Hafta sonu Saksonya eyaletinin Clausnitz kentinde yabancı düşmanı bir grubun mültecileri taşıyan bir otobüsün önünü kesmesi ve sloganlarla mültecileri yuhalamasına ilişkin görüntüler ortaya çıkmıştı. Alman kamuoyunu şok eden görüntüler Alman gazetelerinin de başlıca yorum konuları arasında. Stuttgarter Zeitung:
"Hayır, Saksonya'nın Clausnitz kentinde saatlerce sığınmacı otobüsünün geçişini engelleyen, yeni gelenlere küfürler yağdıran, savaştan ve yıkımdan kaçarak bize sığınan insanları korkutan güruh 'halk' değil. Onlar zayıfları korkutarak kendilerini güçlü zannedebilecek kadar ödlek aptallar; öyle ki kendi zavallılıklarını örtbas etmek için güvence arayan bir topluluğu kullanmaktan çekinmiyorlar.
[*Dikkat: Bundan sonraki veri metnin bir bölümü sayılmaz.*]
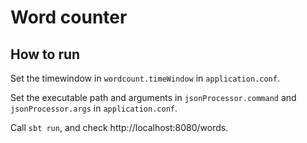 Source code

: # Word counter

## How to run

Set the timewindow in `wordcount.timeWindow` in `application.conf`.

Set the executable path and arguments in `jsonProcessor.command` and 
`jsonProcessor.args` in `application.conf`.

Call `sbt run`, and check http://localhost:8080/words. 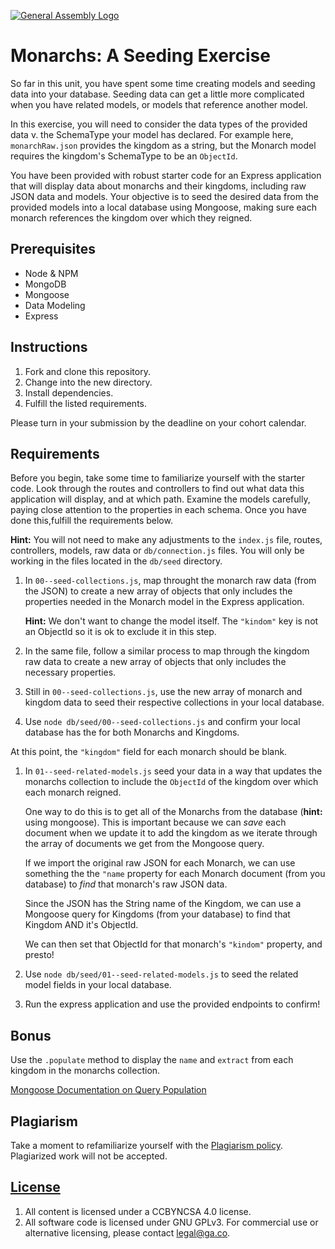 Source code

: [![General Assembly Logo](https://camo.githubusercontent.com/1a91b05b8f4d44b5bbfb83abac2b0996d8e26c92/687474703a2f2f692e696d6775722e636f6d2f6b6538555354712e706e67)](https://generalassemb.ly/education/web-development-immersive)

# Monarchs: A Seeding Exercise

So far in this unit, you have spent some time creating models and seeding data
into your database. Seeding data can get a little more complicated when you have
related models, or models that reference another model.

In this exercise, you will need to consider the data types of the provided data
v. the SchemaType your model has declared. For example here, `monarchRaw.json`
provides the kingdom as a string, but the Monarch model requires the kingdom's
SchemaType to be an `ObjectId`.

You have been provided with robust starter code for an Express application that
will display data about monarchs and their kingdoms, including raw JSON data and
models. Your objective is to seed the desired data from the provided models into
a local database using Mongoose, making sure each monarch references the kingdom
over which they reigned.

## Prerequisites

- Node & NPM
- MongoDB
- Mongoose
- Data Modeling
- Express

## Instructions

1. Fork and clone this repository.
1. Change into the new directory.
1. Install dependencies.
1. Fulfill the listed requirements.

Please turn in your submission by the deadline on your cohort calendar.

## Requirements

Before you begin, take some time to familiarize yourself with the starter code.
Look through the routes and controllers to find out what data this application
will display, and at which path. Examine the models carefully, paying close
attention to the properties in each schema. Once you have done this,fulfill the
requirements below.

**Hint:** You will not need to make any adjustments to the `index.js` file,
routes, controllers, models, raw data or `db/connection.js` files. You will only
be working in the files located in the `db/seed` directory.

1. In `00--seed-collections.js`, map throught the monarch raw data (from the
   JSON) to create a new array of objects that only includes the properties
   needed in the Monarch model in the Express application.

   **Hint:** We don't want to change the model itself. The `"kindom"` key is not
   an ObjectId so it is ok to exclude it in this step.

1. In the same file, follow a similar process to map through the kingdom raw
   data to create a new array of objects that only includes the necessary
   properties.

1. Still in `00--seed-collections.js`, use the new array of monarch and kingdom
   data to seed their respective collections in your local database.

1. Use `node db/seed/00--seed-collections.js` and confirm your local database
   has the for both Monarchs and Kingdoms.

At this point, the `"kingdom"` field for each monarch should be blank.

1. In `01--seed-related-models.js` seed your data in a way that updates the
   monarchs collection to include the `ObjectId` of the kingdom over which each
   monarch reigned.

   One way to do this is to get all of the Monarchs from the database (**hint:**
   using mongoose). This is important because we can _save_ each document when
   we update it to add the kingdom as we iterate through the array of documents
   we get from the Mongoose query.

   If we import the original raw JSON for each Monarch, we can use something the
   the `"name` property for each Monarch document (from you database) to _find_
   that monarch's raw JSON data.

   Since the JSON has the String name of the Kingdom, we can use a Mongoose
   query for Kingdoms (from your database) to find that Kingdom AND it's
   ObjectId.

   We can then set that ObjectId for that monarch's `"kindom"` property, and
   presto!

1. Use `node db/seed/01--seed-related-models.js` to seed the related model
   fields in your local database.

1. Run the express application and use the provided endpoints to confirm!

## Bonus

Use the `.populate` method to display the `name` and `extract` from each kingdom
in the monarchs collection.

[Mongoose Documentation on Query Population](https://mongoosejs.com/docs/3.4.x/docs/populate.html)

## Plagiarism

Take a moment to refamiliarize yourself with the
[Plagiarism policy](https://git.generalassemb.ly/DC-WDI/Administrative/blob/master/plagiarism.md).
Plagiarized work will not be accepted.

## [License](LICENSE)

1.  All content is licensed under a CC­BY­NC­SA 4.0 license.
1.  All software code is licensed under GNU GPLv3. For commercial use or
    alternative licensing, please contact legal@ga.co.
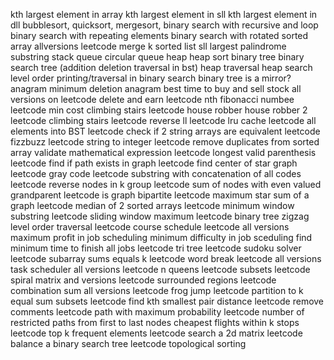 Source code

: kth largest element in array
kth largest element in sll
kth largest element in dll
bubblesort, quicksort, mergesort, binary search with recursive and loop
binary search with repeating elements
binary search with rotated sorted array allversions leetcode
merge k sorted list sll
largest palindrome substring
stack queue circular queue heap heap sort binary tree binary search tree (addition deletion traversal in bst)
heap traversal heap search level order printing/traversal in binary search
binary tree is a mirror?
anagram minimum deletion anagram
best time to buy and sell stock all versions on leetcode
delete and earn leetcode
nth fibonacci numbee leetcode
min cost climbing stairs leetcode
house robber house robber 2 leetcode
climbing stairs leetcode
reverse ll leetcode
lru cache leetcode
all elements into BST leetcode
check if 2 string arrays are equivalent leetcode
fizzbuzz leetcode
string to integer leetcode
remove duplicates from sorted array
validate mathematical expression leetcode
longest valid parenthesis leetcode
find if path exists in graph leetcode
find center of star graph leetcode
gray code leetcode
substring with concatenation of all codes leetcode
reverse nodes in k group leetcode
sum of nodes with even valued grandparent leetcode
is graph bipartite leetcode
maximum star sum of a graph leetcode
median of 2 sorted arrays leetcode
minimum window substring leetcode
sliding window maximum leetcode
binary tree zigzag level order traversal leetcode
course schedule leetcode all versions
maximum profit in job scheduling minimum difficulty in job sceduling find minimum time to finish all jobs leetcode
tri tree leetcode
sudoku solver leetcode
subarray sums equals k leetcode
word break leetcode all versions
task scheduler all versions leetcode
n queens leetcode
subsets leetcode
spiral matrix and versions leetcode
surrounded regions leetcode
combination sum all versions leetcode
frog jump leetcode
partition to k equal sum subsets leetcode
find kth smallest pair distance leetcode
remove comments leetcode
path with maximum probability leetcode
number of restricted paths from first to last nodes
cheapest flights within k stops leetcode
top k frequent elements leetcode
search a 2d matrix leetcode
balance a binary search tree leetcode
topological sorting
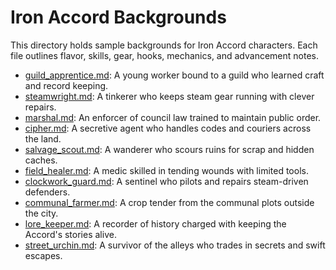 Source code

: # Iron Accord Backgrounds

This directory holds sample backgrounds for Iron Accord characters. Each file outlines flavor, skills, gear, hooks, mechanics, and advancement notes.

- [guild_apprentice.md](guild_apprentice.md): A young worker bound to a guild who learned craft and record keeping.
- [steamwright.md](steamwright.md): A tinkerer who keeps steam gear running with clever repairs.
- [marshal.md](marshal.md): An enforcer of council law trained to maintain public order.
- [cipher.md](cipher.md): A secretive agent who handles codes and couriers across the land.
- [salvage_scout.md](salvage_scout.md): A wanderer who scours ruins for scrap and hidden caches.
- [field_healer.md](field_healer.md): A medic skilled in tending wounds with limited tools.
- [clockwork_guard.md](clockwork_guard.md): A sentinel who pilots and repairs steam-driven defenders.
- [communal_farmer.md](communal_farmer.md): A crop tender from the communal plots outside the city.
- [lore_keeper.md](lore_keeper.md): A recorder of history charged with keeping the Accord's stories alive.
- [street_urchin.md](street_urchin.md): A survivor of the alleys who trades in secrets and swift escapes.
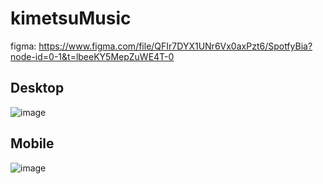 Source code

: # kimetsuMusic

figma: https://www.figma.com/file/QFIr7DYX1UNr6Vx0axPzt6/SpotfyBia?node-id=0-1&t=lbeeKY5MepZuWE4T-0


## Desktop 

![image](https://user-images.githubusercontent.com/101062400/236470243-e11b49f5-a203-458d-bef9-1cfba0109aa7.png)


## Mobile

![image](https://user-images.githubusercontent.com/101062400/236470607-5eaaabef-6a13-4e14-9447-61d85c39552a.png)
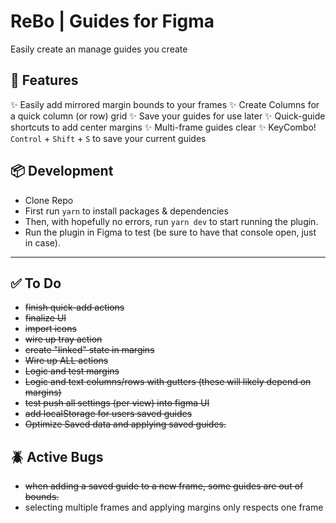 # ReBo | Guides for Figma

Easily create an manage guides you create

## 💫 Features

✨ Easily add mirrored margin bounds to your frames
✨ Create Columns for a quick column (or row) grid
✨ Save your guides for use later
✨ Quick-guide shortcuts to add center margins
✨ Multi-frame guides clear
✨ KeyCombo! `Control` + `Shift` + `S` to save your current guides

## 📦 Development
- Clone Repo
- First run `yarn` to install packages & dependencies
- Then, with hopefully no errors, run `yarn dev` to start running the plugin.
- Run the plugin in Figma to test (be sure to have that console open, just in case).

---

## ✅ To Do
- ~~finish quick-add actions~~
- ~~finalize UI~~
- ~~import icons~~
- ~~wire up tray action~~
- ~~create "linked" state in margins~~
- ~~Wire up ALL actions~~
- ~~Logic and test margins~~
- ~~Logic and text columns/rows with gutters (these will likely depend on margins)~~
- ~~test push all settings (per view) into figma UI~~
- ~~add localStorage for users saved guides~~
- ~~Optimize Saved data and applying saved guides.~~

## 🪲 Active Bugs

- ~~when adding a saved guide to a new frame, some guides are out of bounds.~~
- selecting multiple frames and applying margins only respects one frame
Onlarla zaman geçirmemek, birlikte olmamak gerekir."
Aachener Zeitung'da aynı konuda bir yoruma yer veriyor:
"Clausnitz'de kullanılan 'Biz halkız' sloganı sadece 'yönetilenler yönetenlere karşı' anlamına gelmiyor. Aynı zamanda, 'Biz Almanlar, bizim gibi olmayanlara karşıyız' anlamına da geliyor. Onlar için 'başkaları' farklı bir ten rengine sahip olanlar, farklı bir dil konuşanlar, farklı bir tanrıya inananları. Clausnitz'deki kalabalık, 'halk' tabirini kullanarak 1989/90 dönemindeki pazartesi gösterilerinin ismini lekeliyor. Ayrıca, sığınmacı krizi nedeniyle oluşan endişeleri dile getiren ve böylece tartışma kültürüne bir katkıda bulunan insanların çabalarını da gölgeliyorlar. Oysa bu tartışmaların mümkün kılınması gerekiyor; tıpkı Clausnitz veya Bautzen'deki olayların imkansız olması gerektiği gibi."